**WORK TO COMPLETE**
For the listing underneath, give the count of lines containing the string "documentclass" and nothing further.

**AVAILABLE DATA**
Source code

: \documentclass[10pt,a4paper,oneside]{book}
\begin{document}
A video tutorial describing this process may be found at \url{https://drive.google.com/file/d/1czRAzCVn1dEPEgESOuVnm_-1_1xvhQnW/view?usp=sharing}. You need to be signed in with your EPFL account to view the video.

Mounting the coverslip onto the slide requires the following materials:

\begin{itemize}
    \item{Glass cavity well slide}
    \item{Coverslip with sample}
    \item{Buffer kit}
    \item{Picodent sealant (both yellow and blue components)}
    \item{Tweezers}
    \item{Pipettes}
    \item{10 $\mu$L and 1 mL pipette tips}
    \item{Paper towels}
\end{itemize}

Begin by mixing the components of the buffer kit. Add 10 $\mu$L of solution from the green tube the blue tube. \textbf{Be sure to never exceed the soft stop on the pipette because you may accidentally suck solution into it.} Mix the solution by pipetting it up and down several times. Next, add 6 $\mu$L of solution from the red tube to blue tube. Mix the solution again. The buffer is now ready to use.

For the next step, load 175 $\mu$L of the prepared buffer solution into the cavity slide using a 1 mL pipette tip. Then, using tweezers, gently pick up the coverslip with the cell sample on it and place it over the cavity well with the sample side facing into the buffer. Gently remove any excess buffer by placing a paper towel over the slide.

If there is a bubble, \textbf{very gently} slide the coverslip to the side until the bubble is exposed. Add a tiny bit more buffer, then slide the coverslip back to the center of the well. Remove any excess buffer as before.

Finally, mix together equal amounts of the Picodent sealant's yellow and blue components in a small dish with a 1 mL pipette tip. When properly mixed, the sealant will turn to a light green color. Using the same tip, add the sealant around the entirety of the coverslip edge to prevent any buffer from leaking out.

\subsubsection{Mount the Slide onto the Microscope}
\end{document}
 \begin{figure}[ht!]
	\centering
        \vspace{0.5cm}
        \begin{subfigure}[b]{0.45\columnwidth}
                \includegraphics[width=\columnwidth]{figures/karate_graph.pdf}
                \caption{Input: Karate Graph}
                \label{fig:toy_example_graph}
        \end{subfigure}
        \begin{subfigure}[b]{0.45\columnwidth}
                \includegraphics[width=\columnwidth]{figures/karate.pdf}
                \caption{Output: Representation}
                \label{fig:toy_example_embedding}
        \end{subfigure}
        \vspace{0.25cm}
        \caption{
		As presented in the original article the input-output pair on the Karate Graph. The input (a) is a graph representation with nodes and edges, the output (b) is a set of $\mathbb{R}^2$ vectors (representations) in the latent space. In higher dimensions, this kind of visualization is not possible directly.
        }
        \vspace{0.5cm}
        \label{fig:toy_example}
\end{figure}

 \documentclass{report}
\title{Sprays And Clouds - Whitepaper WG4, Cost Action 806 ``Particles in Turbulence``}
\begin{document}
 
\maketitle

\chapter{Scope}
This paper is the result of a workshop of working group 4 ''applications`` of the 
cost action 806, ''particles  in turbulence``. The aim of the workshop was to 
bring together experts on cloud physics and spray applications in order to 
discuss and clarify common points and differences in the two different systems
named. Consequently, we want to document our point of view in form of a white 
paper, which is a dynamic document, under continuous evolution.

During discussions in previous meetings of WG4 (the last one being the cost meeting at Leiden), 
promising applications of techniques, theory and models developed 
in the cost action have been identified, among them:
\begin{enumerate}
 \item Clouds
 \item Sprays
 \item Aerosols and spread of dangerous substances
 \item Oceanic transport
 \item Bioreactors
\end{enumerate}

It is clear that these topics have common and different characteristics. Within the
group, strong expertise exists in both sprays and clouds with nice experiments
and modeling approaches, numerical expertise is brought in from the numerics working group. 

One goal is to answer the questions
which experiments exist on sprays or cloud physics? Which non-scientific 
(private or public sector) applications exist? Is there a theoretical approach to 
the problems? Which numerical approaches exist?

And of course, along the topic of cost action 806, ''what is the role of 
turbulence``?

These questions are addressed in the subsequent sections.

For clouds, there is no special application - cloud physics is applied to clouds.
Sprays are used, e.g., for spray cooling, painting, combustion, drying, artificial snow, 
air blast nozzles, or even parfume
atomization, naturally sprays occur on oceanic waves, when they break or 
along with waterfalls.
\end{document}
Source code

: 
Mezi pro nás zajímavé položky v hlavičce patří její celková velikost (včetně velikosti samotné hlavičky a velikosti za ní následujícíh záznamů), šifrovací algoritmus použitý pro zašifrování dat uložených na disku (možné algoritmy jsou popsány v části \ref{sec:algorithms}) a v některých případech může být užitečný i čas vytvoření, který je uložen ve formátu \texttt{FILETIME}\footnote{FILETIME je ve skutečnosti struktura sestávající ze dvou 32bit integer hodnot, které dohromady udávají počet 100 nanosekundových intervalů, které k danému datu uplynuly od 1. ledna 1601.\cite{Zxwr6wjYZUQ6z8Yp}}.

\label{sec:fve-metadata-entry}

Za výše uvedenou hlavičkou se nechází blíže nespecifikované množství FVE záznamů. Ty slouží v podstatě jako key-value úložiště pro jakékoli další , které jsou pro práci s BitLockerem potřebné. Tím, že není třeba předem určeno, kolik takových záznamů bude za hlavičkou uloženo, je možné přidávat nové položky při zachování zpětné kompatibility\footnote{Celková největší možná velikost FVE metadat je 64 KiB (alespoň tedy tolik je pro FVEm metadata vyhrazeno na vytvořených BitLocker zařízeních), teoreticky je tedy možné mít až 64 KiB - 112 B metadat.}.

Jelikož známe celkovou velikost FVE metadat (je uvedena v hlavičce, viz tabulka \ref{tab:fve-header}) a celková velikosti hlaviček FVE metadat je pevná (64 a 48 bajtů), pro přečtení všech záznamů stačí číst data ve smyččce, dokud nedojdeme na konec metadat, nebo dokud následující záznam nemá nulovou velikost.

---

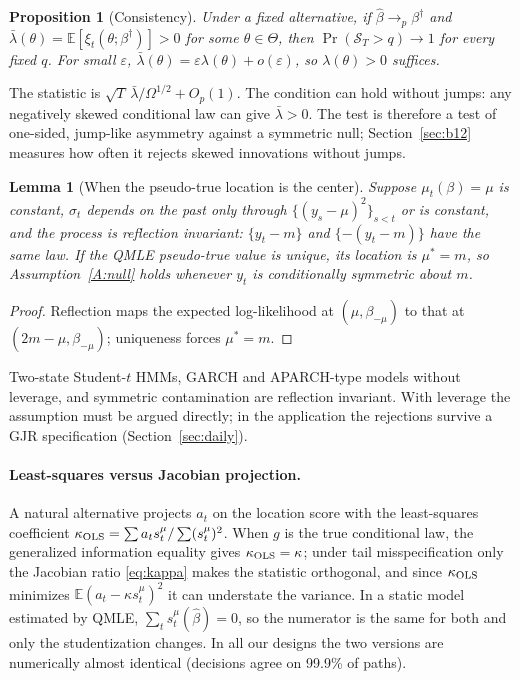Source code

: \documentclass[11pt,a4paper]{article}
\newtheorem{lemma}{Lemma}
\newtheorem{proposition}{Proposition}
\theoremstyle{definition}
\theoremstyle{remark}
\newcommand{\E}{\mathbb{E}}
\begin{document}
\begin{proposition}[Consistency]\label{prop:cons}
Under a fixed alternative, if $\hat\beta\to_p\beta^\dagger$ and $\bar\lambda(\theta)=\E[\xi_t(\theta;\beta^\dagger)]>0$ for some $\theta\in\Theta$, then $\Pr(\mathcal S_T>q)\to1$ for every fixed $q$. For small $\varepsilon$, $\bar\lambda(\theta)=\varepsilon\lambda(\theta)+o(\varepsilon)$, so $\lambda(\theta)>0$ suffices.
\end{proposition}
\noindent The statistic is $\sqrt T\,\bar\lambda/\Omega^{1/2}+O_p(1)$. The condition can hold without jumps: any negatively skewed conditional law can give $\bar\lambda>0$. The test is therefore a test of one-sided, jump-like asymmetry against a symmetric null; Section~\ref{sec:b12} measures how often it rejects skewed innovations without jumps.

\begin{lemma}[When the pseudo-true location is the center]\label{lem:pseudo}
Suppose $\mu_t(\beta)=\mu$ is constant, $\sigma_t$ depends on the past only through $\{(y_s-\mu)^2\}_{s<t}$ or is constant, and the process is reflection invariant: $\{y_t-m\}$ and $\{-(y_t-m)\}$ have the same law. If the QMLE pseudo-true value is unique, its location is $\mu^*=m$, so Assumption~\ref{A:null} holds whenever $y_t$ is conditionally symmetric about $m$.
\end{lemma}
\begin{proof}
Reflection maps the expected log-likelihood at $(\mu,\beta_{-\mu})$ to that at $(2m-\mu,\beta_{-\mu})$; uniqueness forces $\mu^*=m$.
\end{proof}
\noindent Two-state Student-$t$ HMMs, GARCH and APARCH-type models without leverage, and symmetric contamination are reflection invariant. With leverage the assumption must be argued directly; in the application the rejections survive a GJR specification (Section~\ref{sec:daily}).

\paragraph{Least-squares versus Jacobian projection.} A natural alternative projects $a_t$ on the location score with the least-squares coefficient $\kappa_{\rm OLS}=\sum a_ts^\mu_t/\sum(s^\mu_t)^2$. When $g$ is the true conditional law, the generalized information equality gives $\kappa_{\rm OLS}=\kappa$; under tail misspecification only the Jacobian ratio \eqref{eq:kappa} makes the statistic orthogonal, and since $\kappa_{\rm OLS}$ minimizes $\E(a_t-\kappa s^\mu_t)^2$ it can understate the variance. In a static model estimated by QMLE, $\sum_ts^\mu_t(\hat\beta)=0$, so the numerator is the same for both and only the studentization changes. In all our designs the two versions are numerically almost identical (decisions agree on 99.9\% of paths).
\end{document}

==

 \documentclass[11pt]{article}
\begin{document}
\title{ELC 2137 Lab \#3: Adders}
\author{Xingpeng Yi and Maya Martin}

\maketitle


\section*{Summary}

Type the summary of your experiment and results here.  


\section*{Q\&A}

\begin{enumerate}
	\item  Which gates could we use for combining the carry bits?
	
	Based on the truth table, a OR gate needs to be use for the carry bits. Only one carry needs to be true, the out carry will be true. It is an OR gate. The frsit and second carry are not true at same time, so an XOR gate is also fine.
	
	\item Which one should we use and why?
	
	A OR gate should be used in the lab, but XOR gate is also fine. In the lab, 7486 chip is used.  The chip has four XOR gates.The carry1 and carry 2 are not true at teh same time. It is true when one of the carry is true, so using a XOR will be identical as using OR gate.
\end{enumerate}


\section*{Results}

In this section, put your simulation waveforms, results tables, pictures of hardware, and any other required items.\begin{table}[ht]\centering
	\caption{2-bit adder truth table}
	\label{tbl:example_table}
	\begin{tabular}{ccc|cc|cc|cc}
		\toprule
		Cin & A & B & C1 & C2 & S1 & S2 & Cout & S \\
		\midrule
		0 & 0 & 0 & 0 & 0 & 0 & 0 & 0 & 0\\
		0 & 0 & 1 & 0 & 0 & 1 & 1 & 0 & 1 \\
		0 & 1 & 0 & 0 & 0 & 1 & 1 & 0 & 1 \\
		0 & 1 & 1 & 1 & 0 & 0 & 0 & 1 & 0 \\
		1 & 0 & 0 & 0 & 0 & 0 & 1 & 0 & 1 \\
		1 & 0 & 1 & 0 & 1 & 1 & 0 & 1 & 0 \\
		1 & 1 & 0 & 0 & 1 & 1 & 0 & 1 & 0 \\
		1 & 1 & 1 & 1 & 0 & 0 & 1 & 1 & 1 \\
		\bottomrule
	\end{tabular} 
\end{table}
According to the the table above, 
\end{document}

**RESPONSE TO THE EXERCISE**
4